Chaque matin, alors que j’arrivais à l’angle de la rue, je l’apercevais en train de fermer la grille de son jardin, puis il regardait l’heure sur une montre à gousset qu’il sortait de sa poche, rituel quotidien que les ans semblaient avoir ancrés en lui aussi profondément qu’ils avaient parsemé sa chevelure de neige fine.
Quelques secondes plus tard, nous nous croisions sous le réverbère et réglée comme une montre suisse, notre rencontre éphémère se limitait à un simple « bonjour mademoiselle » accompagné d’un sourire poli et d’un petit geste par lequel il soulevait son chapeau de feutre.
C’était un vieux monsieur toujours très élégant, ses traits très fins et son visage à peine ridé contrastaient étrangement avec sa silhouette voûtée et sa démarche un peu hésitante.
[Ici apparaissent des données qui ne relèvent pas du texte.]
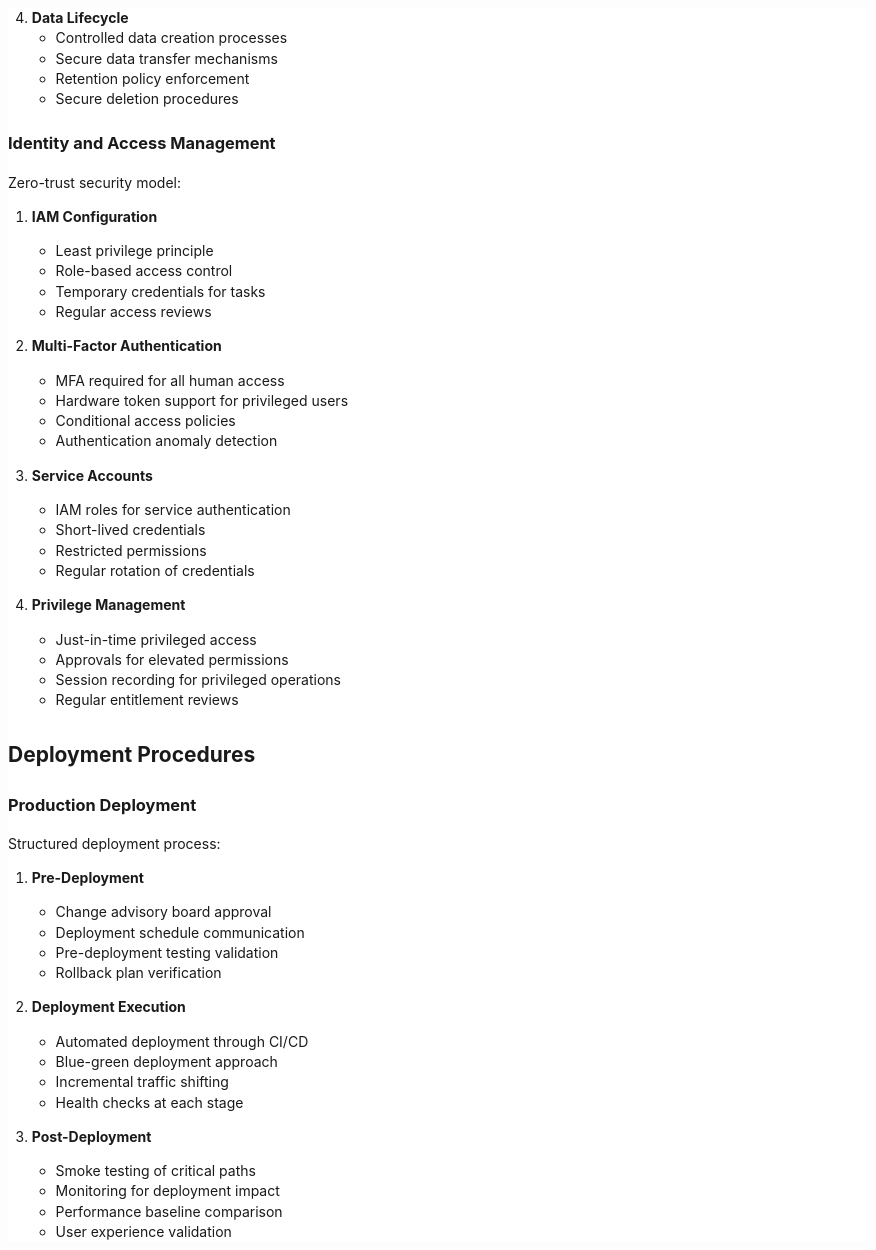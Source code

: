 4. **Data Lifecycle**
   - Controlled data creation processes
   - Secure data transfer mechanisms
   - Retention policy enforcement
   - Secure deletion procedures

### Identity and Access Management

Zero-trust security model:

1. **IAM Configuration**
   - Least privilege principle
   - Role-based access control
   - Temporary credentials for tasks
   - Regular access reviews

2. **Multi-Factor Authentication**
   - MFA required for all human access
   - Hardware token support for privileged users
   - Conditional access policies
   - Authentication anomaly detection

3. **Service Accounts**
   - IAM roles for service authentication
   - Short-lived credentials
   - Restricted permissions
   - Regular rotation of credentials

4. **Privilege Management**
   - Just-in-time privileged access
   - Approvals for elevated permissions
   - Session recording for privileged operations
   - Regular entitlement reviews

## Deployment Procedures

### Production Deployment

Structured deployment process:

1. **Pre-Deployment**
   - Change advisory board approval
   - Deployment schedule communication
   - Pre-deployment testing validation
   - Rollback plan verification

2. **Deployment Execution**
   - Automated deployment through CI/CD
   - Blue-green deployment approach
   - Incremental traffic shifting
   - Health checks at each stage

3. **Post-Deployment**
   - Smoke testing of critical paths
   - Monitoring for deployment impact
   - Performance baseline comparison
   - User experience validation
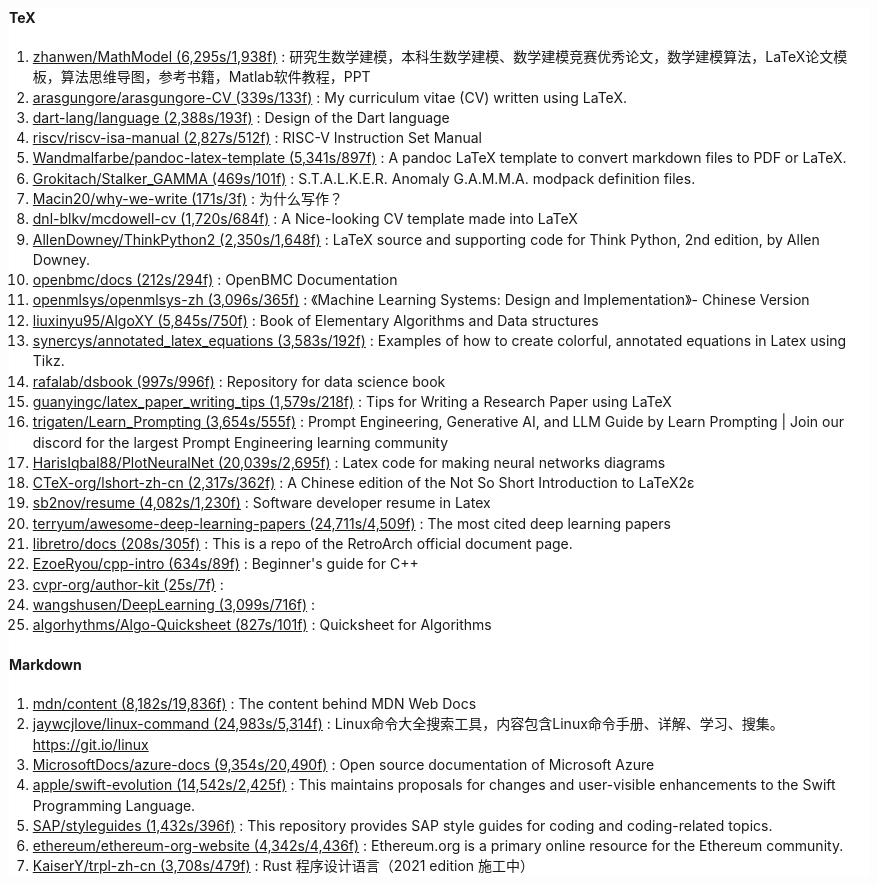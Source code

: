 #### TeX
1. [zhanwen/MathModel (6,295s/1,938f)](https://github.com/zhanwen/MathModel) : 研究生数学建模，本科生数学建模、数学建模竞赛优秀论文，数学建模算法，LaTeX论文模板，算法思维导图，参考书籍，Matlab软件教程，PPT
2. [arasgungore/arasgungore-CV (339s/133f)](https://github.com/arasgungore/arasgungore-CV) : My curriculum vitae (CV) written using LaTeX.
3. [dart-lang/language (2,388s/193f)](https://github.com/dart-lang/language) : Design of the Dart language
4. [riscv/riscv-isa-manual (2,827s/512f)](https://github.com/riscv/riscv-isa-manual) : RISC-V Instruction Set Manual
5. [Wandmalfarbe/pandoc-latex-template (5,341s/897f)](https://github.com/Wandmalfarbe/pandoc-latex-template) : A pandoc LaTeX template to convert markdown files to PDF or LaTeX.
6. [Grokitach/Stalker_GAMMA (469s/101f)](https://github.com/Grokitach/Stalker_GAMMA) : S.T.A.L.K.E.R. Anomaly G.A.M.M.A. modpack definition files.
7. [Macin20/why-we-write (171s/3f)](https://github.com/Macin20/why-we-write) : 为什么写作？
8. [dnl-blkv/mcdowell-cv (1,720s/684f)](https://github.com/dnl-blkv/mcdowell-cv) : A Nice-looking CV template made into LaTeX
9. [AllenDowney/ThinkPython2 (2,350s/1,648f)](https://github.com/AllenDowney/ThinkPython2) : LaTeX source and supporting code for Think Python, 2nd edition, by Allen Downey.
10. [openbmc/docs (212s/294f)](https://github.com/openbmc/docs) : OpenBMC Documentation
11. [openmlsys/openmlsys-zh (3,096s/365f)](https://github.com/openmlsys/openmlsys-zh) : 《Machine Learning Systems: Design and Implementation》- Chinese Version
12. [liuxinyu95/AlgoXY (5,845s/750f)](https://github.com/liuxinyu95/AlgoXY) : Book of Elementary Algorithms and Data structures
13. [synercys/annotated_latex_equations (3,583s/192f)](https://github.com/synercys/annotated_latex_equations) : Examples of how to create colorful, annotated equations in Latex using Tikz.
14. [rafalab/dsbook (997s/996f)](https://github.com/rafalab/dsbook) : Repository for data science book
15. [guanyingc/latex_paper_writing_tips (1,579s/218f)](https://github.com/guanyingc/latex_paper_writing_tips) : Tips for Writing a Research Paper using LaTeX
16. [trigaten/Learn_Prompting (3,654s/555f)](https://github.com/trigaten/Learn_Prompting) : Prompt Engineering, Generative AI, and LLM Guide by Learn Prompting | Join our discord for the largest Prompt Engineering learning community
17. [HarisIqbal88/PlotNeuralNet (20,039s/2,695f)](https://github.com/HarisIqbal88/PlotNeuralNet) : Latex code for making neural networks diagrams
18. [CTeX-org/lshort-zh-cn (2,317s/362f)](https://github.com/CTeX-org/lshort-zh-cn) : A Chi­nese edi­tion of the Not So Short Introduction to LaTeX2ε
19. [sb2nov/resume (4,082s/1,230f)](https://github.com/sb2nov/resume) : Software developer resume in Latex
20. [terryum/awesome-deep-learning-papers (24,711s/4,509f)](https://github.com/terryum/awesome-deep-learning-papers) : The most cited deep learning papers
21. [libretro/docs (208s/305f)](https://github.com/libretro/docs) : This is a repo of the RetroArch official document page.
22. [EzoeRyou/cpp-intro (634s/89f)](https://github.com/EzoeRyou/cpp-intro) : Beginner's guide for C++
23. [cvpr-org/author-kit (25s/7f)](https://github.com/cvpr-org/author-kit) : 
24. [wangshusen/DeepLearning (3,099s/716f)](https://github.com/wangshusen/DeepLearning) : 
25. [algorhythms/Algo-Quicksheet (827s/101f)](https://github.com/algorhythms/Algo-Quicksheet) : Quicksheet for Algorithms

#### Markdown
1. [mdn/content (8,182s/19,836f)](https://github.com/mdn/content) : The content behind MDN Web Docs
2. [jaywcjlove/linux-command (24,983s/5,314f)](https://github.com/jaywcjlove/linux-command) : Linux命令大全搜索工具，内容包含Linux命令手册、详解、学习、搜集。https://git.io/linux
3. [MicrosoftDocs/azure-docs (9,354s/20,490f)](https://github.com/MicrosoftDocs/azure-docs) : Open source documentation of Microsoft Azure
4. [apple/swift-evolution (14,542s/2,425f)](https://github.com/apple/swift-evolution) : This maintains proposals for changes and user-visible enhancements to the Swift Programming Language.
5. [SAP/styleguides (1,432s/396f)](https://github.com/SAP/styleguides) : This repository provides SAP style guides for coding and coding-related topics.
6. [ethereum/ethereum-org-website (4,342s/4,436f)](https://github.com/ethereum/ethereum-org-website) : Ethereum.org is a primary online resource for the Ethereum community.
7. [KaiserY/trpl-zh-cn (3,708s/479f)](https://github.com/KaiserY/trpl-zh-cn) : Rust 程序设计语言（2021 edition 施工中）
L’hiver vêtu d’un long manteau sombre et l’été d’une veste de lin clair, toujours solitaire, il habitait une vaste maison bourgeoise cachée en partie par de grands ifs mais que j’observais discrètement depuis la grille. Elle était magnifiquement entretenue et de la rue, j’entrevoyais l’énorme porte de chêne et les fenêtres à petits carreaux. Les massifs de rosiers rouges et jaunes, les lourds magnolias mauves et les camélias immaculés bordaient une large allée de gravillons gris.
Au printemps dernier, à quelques mètres de moi, je le vis s’écrouler brutalement, je me précipitai pour lui porter assistance et c’est alors, qu’il me glissa dans la main un trousseau de clés et murmura dans un dernier soupir : « la petite boîte bleue dans le secrétaire du grand bureau... prenez garde à vous... la boîte bleue dans le secrétaire du bur... »
Lorsque les secours arrivèrent, il était trop tard, une crise cardiaque l’avait emporté et je restai tellement désemparée face à cet inconnu qui venait de mourir dans mes bras que j’en oubliai et les clés et ses dernières paroles.
La journée fut morose et triste, très choquée par ce dramatique événement, je n’aspirais plus qu’à rentrer chez moi et me mettre au lit pour tenter d’oublier cette triste aventure. Mais la nuit qui suivit fut peuplée de cauchemars sordides, je voyais des ombres noires attirer le vieil homme au visage déformé dont la bouche se tordait et s’ouvrait démesurément laissant apparaître une boîte bleue que j’essayais en vain d’attraper, les murs se rétrécissaient autour de moi et je tombais dans un gouffre vertigineux. Je me réveillai en sueur et soudain je repensai aux clés que j’avais machinalement glissées dans la poche de ma veste.
Je pris le trousseau et le détaillai, il était composé de trois clés, l’une, longue et épaisse devait ouvrir le portail du jardin, l’autre, plus fine, celle de la maison. Quant à la troisième, délicatement ciselée, elle déverrouillait certainement le secrétaire dont il m’avait parlé avant de mourir.
Je jetai un rapide coup d’œil à la pendule, il était cinq heures, l’aube serait bientôt là, alors je décidai de m’habiller et de me rendre là-bas.